┏━━
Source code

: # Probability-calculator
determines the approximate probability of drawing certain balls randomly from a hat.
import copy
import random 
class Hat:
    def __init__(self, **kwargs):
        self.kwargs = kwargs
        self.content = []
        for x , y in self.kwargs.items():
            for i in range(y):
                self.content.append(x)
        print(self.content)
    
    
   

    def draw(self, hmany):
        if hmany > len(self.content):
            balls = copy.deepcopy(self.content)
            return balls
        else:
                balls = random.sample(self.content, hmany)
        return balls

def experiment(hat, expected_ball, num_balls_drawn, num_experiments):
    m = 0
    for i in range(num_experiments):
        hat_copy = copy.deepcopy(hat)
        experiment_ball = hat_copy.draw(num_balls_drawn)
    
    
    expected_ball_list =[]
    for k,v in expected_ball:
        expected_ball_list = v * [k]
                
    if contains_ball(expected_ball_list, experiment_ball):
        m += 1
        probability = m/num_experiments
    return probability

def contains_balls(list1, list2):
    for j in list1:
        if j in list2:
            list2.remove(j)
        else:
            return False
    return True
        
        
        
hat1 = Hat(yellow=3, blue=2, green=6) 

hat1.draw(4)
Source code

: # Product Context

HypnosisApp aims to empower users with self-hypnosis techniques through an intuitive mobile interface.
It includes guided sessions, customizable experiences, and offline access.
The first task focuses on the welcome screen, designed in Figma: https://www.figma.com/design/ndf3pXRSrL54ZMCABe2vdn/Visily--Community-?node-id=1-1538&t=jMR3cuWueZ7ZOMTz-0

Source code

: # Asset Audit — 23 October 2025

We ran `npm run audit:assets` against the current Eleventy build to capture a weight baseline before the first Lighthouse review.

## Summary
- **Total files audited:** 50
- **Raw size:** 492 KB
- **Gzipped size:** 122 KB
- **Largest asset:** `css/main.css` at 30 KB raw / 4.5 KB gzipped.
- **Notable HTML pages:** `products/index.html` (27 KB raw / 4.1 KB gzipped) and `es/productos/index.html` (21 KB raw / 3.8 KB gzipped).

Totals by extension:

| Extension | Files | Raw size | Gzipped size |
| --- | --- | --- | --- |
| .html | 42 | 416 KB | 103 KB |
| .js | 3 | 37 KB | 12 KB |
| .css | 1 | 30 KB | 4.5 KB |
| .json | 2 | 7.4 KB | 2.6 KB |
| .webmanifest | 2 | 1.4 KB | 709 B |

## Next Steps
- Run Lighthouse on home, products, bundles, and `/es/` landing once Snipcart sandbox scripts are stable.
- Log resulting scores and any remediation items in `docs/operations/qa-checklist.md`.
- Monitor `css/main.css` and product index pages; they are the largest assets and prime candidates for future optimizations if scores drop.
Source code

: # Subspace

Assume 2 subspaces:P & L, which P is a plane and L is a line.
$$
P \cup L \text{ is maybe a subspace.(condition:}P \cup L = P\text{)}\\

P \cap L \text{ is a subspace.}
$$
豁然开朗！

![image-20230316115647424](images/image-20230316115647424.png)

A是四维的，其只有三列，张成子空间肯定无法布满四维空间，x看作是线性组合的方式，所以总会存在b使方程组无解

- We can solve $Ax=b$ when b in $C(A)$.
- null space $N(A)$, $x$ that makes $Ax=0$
┗━━
┏━━
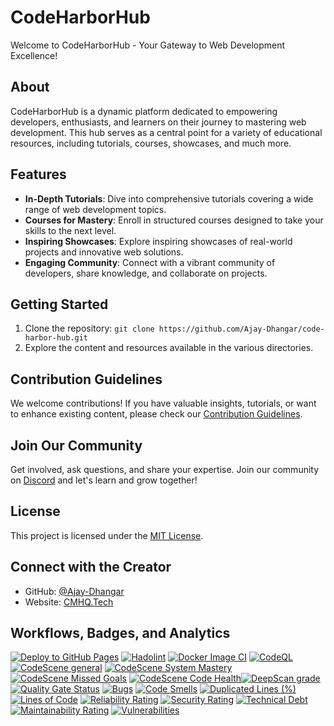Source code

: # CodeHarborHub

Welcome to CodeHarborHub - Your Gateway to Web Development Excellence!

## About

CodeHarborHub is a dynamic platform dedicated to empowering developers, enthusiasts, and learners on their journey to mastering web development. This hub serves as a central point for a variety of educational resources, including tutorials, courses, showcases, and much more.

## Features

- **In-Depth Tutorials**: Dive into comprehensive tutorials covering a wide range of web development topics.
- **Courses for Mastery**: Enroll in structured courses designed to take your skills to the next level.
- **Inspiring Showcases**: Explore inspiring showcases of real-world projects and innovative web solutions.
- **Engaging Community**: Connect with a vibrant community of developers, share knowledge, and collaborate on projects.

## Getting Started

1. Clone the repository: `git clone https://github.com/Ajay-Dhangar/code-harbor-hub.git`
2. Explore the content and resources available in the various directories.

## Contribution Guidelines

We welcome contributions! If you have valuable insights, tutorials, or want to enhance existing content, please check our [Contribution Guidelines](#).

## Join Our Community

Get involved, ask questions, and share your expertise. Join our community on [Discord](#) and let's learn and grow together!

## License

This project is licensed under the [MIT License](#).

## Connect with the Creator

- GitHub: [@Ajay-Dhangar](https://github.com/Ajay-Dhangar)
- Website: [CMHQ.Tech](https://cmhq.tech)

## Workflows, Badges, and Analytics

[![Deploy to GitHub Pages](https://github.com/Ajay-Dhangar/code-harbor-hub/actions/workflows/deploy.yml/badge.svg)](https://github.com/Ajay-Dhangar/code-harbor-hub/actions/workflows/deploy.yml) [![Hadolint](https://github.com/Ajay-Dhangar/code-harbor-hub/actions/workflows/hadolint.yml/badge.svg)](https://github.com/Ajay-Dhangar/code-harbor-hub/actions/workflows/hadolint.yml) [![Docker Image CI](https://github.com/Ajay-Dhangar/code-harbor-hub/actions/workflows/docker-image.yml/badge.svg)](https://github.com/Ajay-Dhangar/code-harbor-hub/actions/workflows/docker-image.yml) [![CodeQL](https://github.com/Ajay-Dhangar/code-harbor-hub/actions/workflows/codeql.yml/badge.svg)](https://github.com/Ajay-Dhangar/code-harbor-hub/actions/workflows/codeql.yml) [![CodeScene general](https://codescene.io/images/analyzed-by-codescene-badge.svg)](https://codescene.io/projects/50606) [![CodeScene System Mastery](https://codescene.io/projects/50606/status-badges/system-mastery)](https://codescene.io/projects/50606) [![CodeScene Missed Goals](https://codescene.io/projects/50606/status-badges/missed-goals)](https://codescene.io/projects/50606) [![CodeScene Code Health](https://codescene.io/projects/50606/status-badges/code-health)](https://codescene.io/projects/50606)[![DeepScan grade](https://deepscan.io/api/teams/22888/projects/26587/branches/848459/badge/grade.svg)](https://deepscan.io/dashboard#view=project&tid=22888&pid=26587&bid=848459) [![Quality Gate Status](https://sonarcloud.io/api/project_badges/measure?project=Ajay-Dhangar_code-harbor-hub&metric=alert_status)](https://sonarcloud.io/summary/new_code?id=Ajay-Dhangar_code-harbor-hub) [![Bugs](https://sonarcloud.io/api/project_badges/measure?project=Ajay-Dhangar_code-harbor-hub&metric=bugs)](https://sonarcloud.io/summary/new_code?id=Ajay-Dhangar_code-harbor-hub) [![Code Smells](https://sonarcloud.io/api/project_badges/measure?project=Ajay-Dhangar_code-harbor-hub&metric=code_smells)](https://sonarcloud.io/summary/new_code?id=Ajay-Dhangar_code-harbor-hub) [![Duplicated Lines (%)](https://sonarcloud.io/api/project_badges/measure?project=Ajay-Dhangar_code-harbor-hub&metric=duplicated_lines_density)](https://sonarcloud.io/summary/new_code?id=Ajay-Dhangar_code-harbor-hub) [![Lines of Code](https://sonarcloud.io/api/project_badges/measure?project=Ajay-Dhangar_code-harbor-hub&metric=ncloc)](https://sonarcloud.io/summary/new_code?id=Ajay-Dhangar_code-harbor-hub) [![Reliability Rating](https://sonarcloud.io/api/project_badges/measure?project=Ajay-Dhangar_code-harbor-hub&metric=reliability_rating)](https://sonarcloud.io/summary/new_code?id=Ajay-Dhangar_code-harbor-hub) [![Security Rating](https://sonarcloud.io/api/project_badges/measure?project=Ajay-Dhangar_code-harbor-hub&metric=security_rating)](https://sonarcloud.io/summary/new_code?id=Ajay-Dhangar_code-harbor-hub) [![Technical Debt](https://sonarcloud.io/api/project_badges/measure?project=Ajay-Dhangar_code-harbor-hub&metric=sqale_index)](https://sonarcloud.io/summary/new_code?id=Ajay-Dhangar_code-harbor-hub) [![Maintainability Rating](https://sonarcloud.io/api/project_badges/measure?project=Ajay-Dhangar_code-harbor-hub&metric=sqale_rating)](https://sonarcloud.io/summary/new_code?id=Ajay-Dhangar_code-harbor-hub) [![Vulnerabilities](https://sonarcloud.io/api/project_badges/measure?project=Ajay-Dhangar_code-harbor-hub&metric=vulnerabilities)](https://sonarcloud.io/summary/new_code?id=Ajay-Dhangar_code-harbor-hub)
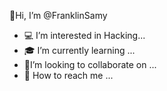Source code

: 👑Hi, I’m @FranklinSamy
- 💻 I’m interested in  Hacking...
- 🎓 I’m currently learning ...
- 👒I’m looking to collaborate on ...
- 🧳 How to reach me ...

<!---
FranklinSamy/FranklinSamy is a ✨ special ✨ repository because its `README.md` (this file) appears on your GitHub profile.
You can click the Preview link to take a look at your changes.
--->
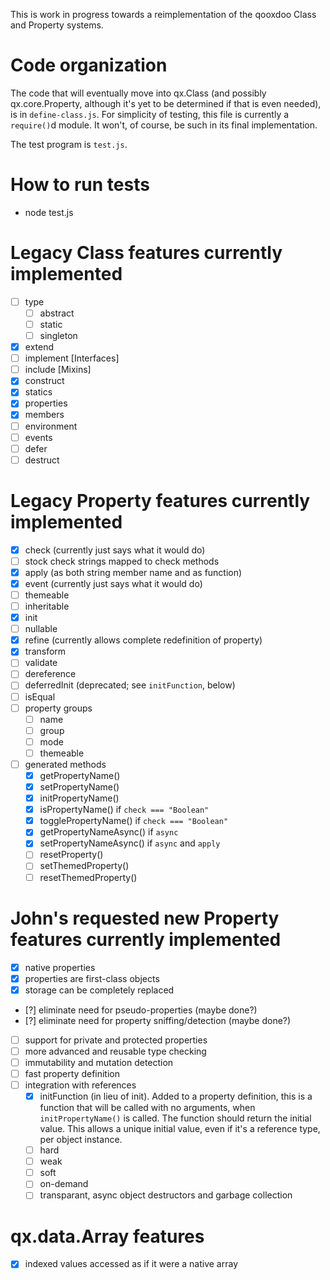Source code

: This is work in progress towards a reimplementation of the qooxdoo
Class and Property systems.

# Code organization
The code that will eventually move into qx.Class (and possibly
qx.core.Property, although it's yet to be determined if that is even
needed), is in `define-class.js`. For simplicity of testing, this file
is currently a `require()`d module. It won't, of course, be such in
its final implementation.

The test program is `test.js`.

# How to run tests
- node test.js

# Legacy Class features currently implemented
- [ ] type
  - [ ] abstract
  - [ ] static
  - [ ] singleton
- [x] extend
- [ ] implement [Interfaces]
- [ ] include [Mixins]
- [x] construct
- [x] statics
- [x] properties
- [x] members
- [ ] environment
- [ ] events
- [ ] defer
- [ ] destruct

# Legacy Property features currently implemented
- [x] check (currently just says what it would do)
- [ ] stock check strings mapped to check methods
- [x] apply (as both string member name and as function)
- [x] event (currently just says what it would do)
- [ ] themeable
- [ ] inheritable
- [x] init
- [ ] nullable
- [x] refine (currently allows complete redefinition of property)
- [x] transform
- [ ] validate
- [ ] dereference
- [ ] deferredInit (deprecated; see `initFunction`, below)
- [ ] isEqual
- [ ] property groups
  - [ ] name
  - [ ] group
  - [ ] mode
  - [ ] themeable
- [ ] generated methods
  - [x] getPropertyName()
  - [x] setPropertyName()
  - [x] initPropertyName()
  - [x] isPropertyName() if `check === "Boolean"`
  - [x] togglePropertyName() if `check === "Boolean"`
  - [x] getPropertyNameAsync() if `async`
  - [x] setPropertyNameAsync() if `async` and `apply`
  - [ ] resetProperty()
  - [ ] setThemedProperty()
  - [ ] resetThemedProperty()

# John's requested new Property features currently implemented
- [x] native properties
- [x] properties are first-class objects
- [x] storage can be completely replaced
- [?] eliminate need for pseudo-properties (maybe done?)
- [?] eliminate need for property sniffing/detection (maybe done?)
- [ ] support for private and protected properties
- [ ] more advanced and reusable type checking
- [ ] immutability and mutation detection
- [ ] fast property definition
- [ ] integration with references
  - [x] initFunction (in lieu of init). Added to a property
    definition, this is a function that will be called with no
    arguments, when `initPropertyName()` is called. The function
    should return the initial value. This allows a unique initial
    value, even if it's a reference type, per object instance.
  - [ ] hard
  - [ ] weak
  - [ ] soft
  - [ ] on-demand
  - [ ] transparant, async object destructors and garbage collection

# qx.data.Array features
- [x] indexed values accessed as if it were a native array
┗━━
┏━━
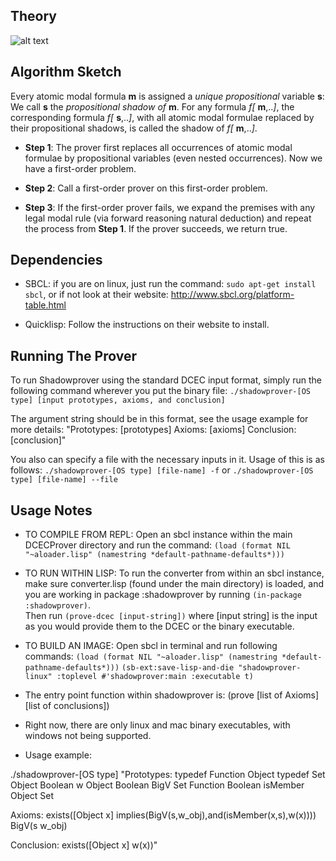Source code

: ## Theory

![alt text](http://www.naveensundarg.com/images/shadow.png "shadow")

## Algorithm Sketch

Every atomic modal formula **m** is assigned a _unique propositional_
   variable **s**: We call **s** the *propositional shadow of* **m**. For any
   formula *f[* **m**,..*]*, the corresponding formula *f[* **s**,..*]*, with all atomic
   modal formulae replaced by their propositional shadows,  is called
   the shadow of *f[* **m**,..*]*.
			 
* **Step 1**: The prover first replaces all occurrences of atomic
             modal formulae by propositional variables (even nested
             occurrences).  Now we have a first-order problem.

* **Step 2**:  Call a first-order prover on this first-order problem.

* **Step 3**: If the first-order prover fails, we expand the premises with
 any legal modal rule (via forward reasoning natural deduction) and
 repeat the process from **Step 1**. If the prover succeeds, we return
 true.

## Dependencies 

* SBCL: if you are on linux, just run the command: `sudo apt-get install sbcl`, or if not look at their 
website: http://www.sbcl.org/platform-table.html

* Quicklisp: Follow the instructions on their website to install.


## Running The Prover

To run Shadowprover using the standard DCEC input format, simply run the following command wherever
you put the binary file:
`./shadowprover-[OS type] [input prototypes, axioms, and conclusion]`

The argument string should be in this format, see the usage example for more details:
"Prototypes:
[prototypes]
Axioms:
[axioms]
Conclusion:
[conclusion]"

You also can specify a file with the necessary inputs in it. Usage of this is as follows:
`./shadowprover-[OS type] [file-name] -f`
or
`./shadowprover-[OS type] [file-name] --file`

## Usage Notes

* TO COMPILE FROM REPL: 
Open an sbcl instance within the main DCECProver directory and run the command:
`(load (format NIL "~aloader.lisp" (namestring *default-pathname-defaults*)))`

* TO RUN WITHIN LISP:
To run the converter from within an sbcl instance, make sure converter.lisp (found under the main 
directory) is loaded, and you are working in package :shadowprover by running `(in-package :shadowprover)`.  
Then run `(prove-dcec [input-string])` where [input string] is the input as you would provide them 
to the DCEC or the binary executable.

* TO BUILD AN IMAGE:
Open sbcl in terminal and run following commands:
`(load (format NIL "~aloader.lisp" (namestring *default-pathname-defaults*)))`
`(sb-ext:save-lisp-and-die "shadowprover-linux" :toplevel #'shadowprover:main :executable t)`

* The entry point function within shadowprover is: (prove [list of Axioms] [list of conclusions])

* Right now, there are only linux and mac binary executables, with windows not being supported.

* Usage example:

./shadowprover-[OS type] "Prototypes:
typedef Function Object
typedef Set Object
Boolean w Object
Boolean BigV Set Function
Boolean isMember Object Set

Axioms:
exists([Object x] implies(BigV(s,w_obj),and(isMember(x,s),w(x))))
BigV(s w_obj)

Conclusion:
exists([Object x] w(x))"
┗━━
## Prompt
Of all the entries above, output exactly the lines between the one holding "qx.core.Property, although it's" and the one holding "# Legacy Property", inclusive.

## Expected output
qx.core.Property, although it's yet to be determined if that is even
needed), is in `define-class.js`. For simplicity of testing, this file
is currently a `require()`d module. It won't, of course, be such in
its final implementation.

The test program is `test.js`.

# How to run tests
- node test.js

# Legacy Class features currently implemented
- [ ] type
  - [ ] abstract
  - [ ] static
  - [ ] singleton
- [x] extend
- [ ] implement [Interfaces]
- [ ] include [Mixins]
- [x] construct
- [x] statics
- [x] properties
- [x] members
- [ ] environment
- [ ] events
- [ ] defer
- [ ] destruct

# Legacy Property features currently implemented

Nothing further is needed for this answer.